(Collected data)
Start of Block

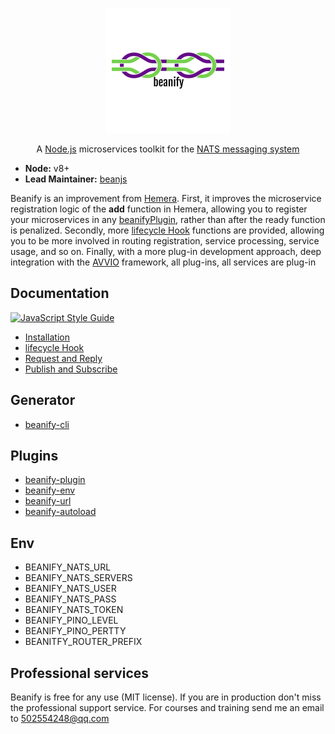 <p align="center">
<img src="./imgs/logo.png" alt="Beanify" style="max-width:100%;">
</p>

<p align="center">
A <a href="http://nodejs.org/">Node.js</a> microservices toolkit for the <a href="https://nats.io">NATS messaging system</a>
</p>

* **Node:** v8+
* **Lead Maintainer:** [beanjs](https://github.com/beanjs)


Beanify is an improvement from [Hemera](https://github.com/hemerajs/hemera). First, it improves the microservice registration logic of the __add__ function in Hemera, allowing you to register your microservices in any [beanifyPlugin](https://github.com/beanjs-framework/beanify-plugin), rather than after the ready function is penalized. Secondly, more [lifecycle Hook](./docs/lifecycle-hook.md) functions are provided, allowing you to be more involved in routing registration, service processing, service usage, and so on. Finally, with a more plug-in development approach, deep integration with the [AVVIO](https://github.com/mcollina/avvio) framework, all plug-ins, all services are plug-in

## Documentation

[![JavaScript Style Guide](https://cdn.rawgit.com/standard/standard/master/badge.svg)](https://github.com/standard/standard)

* [Installation](./docs/installation.md)
* [lifecycle Hook](./docs/lifecycle-hook.md)
* [Request and Reply](./docs/request-and-reply.md)
* [Publish and Subscribe](./docs/publish-and-subscribe.md)

## Generator

* [beanify-cli](https://github.com/beanjs-framework/beanify-cli)

## Plugins

* [beanify-plugin](https://github.com/beanjs-framework/beanify-plugin)
* [beanify-env](https://github.com/beanjs-framework/beanify-env)
* [beanify-url](https://github.com/beanjs-framework/beanify-url)
* [beanify-autoload](https://github.com/beanjs-framework/beanify-autoload)

## Env

* BEANIFY_NATS_URL
* BEANIFY_NATS_SERVERS
* BEANIFY_NATS_USER
* BEANIFY_NATS_PASS
* BEANIFY_NATS_TOKEN
* BEANIFY_PINO_LEVEL
* BEANIFY_PINO_PERTTY
* BEANITFY_ROUTER_PREFIX

## Professional services

Beanify is free for any use (MIT license). If you are in production don't miss the professional support service. For courses and training send me an email to [502554248@qq.com](502554248@qq.com)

End of Block

The result should be the full set of entries above, restated exactly and without images.

 <p align="center">
<img src="./imgs/logo.png" alt="Beanify" style="max-width:100%;">
</p>

<p align="center">
A <a href="http://nodejs.org/">Node.js</a> microservices toolkit for the <a href="https://nats.io">NATS messaging system</a>
</p>

* **Node:** v8+
* **Lead Maintainer:** [beanjs](https://github.com/beanjs)


Beanify is an improvement from [Hemera](https://github.com/hemerajs/hemera). First, it improves the microservice registration logic of the __add__ function in Hemera, allowing you to register your microservices in any [beanifyPlugin](https://github.com/beanjs-framework/beanify-plugin), rather than after the ready function is penalized. Secondly, more [lifecycle Hook](./docs/lifecycle-hook.md) functions are provided, allowing you to be more involved in routing registration, service processing, service usage, and so on. Finally, with a more plug-in development approach, deep integration with the [AVVIO](https://github.com/mcollina/avvio) framework, all plug-ins, all services are plug-in

## Documentation

[![JavaScript Style Guide](https://cdn.rawgit.com/standard/standard/master/badge.svg)](https://github.com/standard/standard)

* [Installation](./docs/installation.md)
* [lifecycle Hook](./docs/lifecycle-hook.md)
* [Request and Reply](./docs/request-and-reply.md)
* [Publish and Subscribe](./docs/publish-and-subscribe.md)

## Generator

* [beanify-cli](https://github.com/beanjs-framework/beanify-cli)

## Plugins

* [beanify-plugin](https://github.com/beanjs-framework/beanify-plugin)
* [beanify-env](https://github.com/beanjs-framework/beanify-env)
* [beanify-url](https://github.com/beanjs-framework/beanify-url)
* [beanify-autoload](https://github.com/beanjs-framework/beanify-autoload)

## Env

* BEANIFY_NATS_URL
* BEANIFY_NATS_SERVERS
* BEANIFY_NATS_USER
* BEANIFY_NATS_PASS
* BEANIFY_NATS_TOKEN
* BEANIFY_PINO_LEVEL
* BEANIFY_PINO_PERTTY
* BEANITFY_ROUTER_PREFIX

## Professional services

Beanify is free for any use (MIT license). If you are in production don't miss the professional support service. For courses and training send me an email to [502554248@qq.com](502554248@qq.com)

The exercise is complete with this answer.